Chinese hummer-like vehicles are popular with Chinese and foreign special operations troops. The Chinese armed forces are not buying a lot of these vehicles (a few thousand or so a year at most) although civilian versions became popular with Chinese and export customers. The most popular of these hummer clones comes from Dongfeng, which initially produced some hummers under license. Dongfeng has since produced several hummer variants, including armored models equipped to handle RWS (remote weapons systems). These were nicknamed Mengshi (“east wind warrior). The latest of these, the CSK-181 is an eight-ton armored hummer influenced by the new American JLTV (Joint Light Tactical Vehicle). One characteristic of the Chinese hummers is the built-in night vision cameras (one in front and one in the back with a flat-screen display for the driver to use) and satellite navigation system.

Although China tried Russian and European designs in their search for a new tactical truck resembling the American hummer, they finally settled on a hummer clone of their own.

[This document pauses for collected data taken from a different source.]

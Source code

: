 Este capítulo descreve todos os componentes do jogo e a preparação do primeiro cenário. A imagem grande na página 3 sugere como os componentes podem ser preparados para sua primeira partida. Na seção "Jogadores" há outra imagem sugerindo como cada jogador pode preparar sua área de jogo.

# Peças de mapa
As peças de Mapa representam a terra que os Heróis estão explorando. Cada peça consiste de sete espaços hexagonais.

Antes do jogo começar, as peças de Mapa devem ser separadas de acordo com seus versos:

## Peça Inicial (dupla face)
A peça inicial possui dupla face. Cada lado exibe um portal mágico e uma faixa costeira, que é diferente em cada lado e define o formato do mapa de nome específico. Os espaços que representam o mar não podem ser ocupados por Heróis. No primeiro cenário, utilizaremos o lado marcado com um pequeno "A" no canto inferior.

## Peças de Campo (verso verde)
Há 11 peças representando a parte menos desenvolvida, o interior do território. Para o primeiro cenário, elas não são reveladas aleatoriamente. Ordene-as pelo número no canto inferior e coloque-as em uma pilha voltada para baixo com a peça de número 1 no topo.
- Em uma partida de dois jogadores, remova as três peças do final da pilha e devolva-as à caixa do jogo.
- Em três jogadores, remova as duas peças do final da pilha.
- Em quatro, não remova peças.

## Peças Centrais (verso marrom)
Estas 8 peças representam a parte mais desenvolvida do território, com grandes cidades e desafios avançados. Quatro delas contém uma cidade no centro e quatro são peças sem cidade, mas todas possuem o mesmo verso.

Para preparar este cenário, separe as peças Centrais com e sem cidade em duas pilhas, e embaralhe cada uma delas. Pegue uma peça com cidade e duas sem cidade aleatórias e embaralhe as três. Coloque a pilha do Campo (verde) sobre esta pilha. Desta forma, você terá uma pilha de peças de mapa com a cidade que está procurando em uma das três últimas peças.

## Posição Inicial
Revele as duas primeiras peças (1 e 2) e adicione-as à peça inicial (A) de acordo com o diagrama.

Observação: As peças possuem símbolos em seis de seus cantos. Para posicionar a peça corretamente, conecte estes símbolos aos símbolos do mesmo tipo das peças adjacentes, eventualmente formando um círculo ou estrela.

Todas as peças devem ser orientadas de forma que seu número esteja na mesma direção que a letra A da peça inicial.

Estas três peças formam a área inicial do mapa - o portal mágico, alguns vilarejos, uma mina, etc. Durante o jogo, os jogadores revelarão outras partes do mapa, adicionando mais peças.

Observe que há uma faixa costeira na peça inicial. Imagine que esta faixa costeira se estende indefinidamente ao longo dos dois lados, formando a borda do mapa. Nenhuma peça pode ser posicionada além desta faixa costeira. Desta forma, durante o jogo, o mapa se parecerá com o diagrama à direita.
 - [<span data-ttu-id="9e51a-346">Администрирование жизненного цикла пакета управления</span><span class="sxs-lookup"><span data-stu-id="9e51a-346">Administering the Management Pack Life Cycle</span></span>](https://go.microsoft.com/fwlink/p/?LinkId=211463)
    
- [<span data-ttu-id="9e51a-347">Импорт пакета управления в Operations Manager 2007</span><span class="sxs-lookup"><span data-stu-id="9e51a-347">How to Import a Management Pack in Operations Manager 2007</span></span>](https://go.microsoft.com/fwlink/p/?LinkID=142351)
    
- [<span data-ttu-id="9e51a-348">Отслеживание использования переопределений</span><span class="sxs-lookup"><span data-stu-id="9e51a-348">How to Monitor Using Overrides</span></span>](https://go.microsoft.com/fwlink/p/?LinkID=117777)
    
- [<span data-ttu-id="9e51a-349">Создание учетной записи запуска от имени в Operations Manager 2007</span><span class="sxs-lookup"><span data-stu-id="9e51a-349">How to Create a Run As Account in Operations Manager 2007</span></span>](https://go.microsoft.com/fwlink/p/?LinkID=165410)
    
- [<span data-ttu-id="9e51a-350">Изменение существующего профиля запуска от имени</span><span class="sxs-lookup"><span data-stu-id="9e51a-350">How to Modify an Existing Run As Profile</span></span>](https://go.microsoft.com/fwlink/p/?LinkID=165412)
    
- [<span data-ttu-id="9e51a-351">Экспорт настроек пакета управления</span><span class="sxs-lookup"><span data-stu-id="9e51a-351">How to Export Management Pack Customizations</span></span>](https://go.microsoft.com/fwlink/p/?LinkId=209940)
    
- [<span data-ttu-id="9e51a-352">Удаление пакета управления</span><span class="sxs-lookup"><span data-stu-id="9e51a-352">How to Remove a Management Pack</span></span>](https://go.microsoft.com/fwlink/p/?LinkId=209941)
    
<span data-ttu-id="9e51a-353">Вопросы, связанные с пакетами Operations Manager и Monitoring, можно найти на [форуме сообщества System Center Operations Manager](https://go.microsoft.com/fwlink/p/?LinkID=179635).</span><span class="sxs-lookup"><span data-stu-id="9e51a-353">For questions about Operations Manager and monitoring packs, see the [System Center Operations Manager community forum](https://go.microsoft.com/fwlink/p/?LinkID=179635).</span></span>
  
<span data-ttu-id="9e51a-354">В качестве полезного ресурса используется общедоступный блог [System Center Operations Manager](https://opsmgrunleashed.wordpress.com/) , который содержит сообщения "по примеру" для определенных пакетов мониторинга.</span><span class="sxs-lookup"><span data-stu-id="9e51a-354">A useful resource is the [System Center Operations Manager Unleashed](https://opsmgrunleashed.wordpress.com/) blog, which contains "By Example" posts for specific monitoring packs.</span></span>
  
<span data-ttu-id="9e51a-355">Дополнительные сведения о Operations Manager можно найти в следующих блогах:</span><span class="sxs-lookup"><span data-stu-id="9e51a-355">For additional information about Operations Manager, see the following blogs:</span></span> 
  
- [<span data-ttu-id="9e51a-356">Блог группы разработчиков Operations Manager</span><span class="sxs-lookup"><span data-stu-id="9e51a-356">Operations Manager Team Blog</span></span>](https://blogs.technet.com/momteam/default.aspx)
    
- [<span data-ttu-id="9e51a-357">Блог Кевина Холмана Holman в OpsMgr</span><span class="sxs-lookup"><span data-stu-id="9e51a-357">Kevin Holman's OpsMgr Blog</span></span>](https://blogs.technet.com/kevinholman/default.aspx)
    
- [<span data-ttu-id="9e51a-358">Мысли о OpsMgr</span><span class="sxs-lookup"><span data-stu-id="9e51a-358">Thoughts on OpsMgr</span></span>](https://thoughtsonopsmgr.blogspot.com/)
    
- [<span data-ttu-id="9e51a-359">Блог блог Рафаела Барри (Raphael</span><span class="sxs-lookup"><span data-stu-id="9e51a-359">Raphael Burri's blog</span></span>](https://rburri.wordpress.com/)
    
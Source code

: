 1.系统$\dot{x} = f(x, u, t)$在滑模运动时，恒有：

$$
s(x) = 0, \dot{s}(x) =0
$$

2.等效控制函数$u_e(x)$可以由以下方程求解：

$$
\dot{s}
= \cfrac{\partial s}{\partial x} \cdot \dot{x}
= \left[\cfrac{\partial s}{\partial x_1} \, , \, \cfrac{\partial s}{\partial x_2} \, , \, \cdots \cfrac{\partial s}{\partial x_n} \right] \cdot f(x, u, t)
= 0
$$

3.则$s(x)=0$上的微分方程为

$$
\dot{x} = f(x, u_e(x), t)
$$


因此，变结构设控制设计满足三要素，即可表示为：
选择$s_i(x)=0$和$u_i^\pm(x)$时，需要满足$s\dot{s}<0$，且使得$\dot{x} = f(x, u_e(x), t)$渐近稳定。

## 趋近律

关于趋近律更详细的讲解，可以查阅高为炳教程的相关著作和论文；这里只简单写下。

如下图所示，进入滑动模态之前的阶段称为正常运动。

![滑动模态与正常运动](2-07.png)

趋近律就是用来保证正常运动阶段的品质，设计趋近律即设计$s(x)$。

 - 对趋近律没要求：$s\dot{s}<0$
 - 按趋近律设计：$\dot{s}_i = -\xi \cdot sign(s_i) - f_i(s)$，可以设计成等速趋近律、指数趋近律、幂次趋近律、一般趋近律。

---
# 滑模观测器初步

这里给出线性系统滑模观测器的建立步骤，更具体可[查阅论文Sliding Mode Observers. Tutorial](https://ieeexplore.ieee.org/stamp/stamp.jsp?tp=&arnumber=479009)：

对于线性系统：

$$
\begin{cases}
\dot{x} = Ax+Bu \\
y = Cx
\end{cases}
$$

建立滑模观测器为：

China still uses the Russian and German designs for most of its tactical vehicles but it is also buying a growing number of locally made hummer clones.

China got their hands on an American hummer (M998 HMMWV) in 1988. Initially, Chinese military officials felt the hummer was too expensive. But the performance of the hummer in the 1991 Gulf War, plus the growing presence of the American civilian version of the hummer (especially those brought in by oil companies for use in remote areas), changed minds. By 2003, two Chinese companies were producing hummer clones and the Chinese Army adopted one of them as the EQ2050. Within a decade there was armored version was developed as the EQ2058 followed by several other variants, including a longer 6x6 vehicle.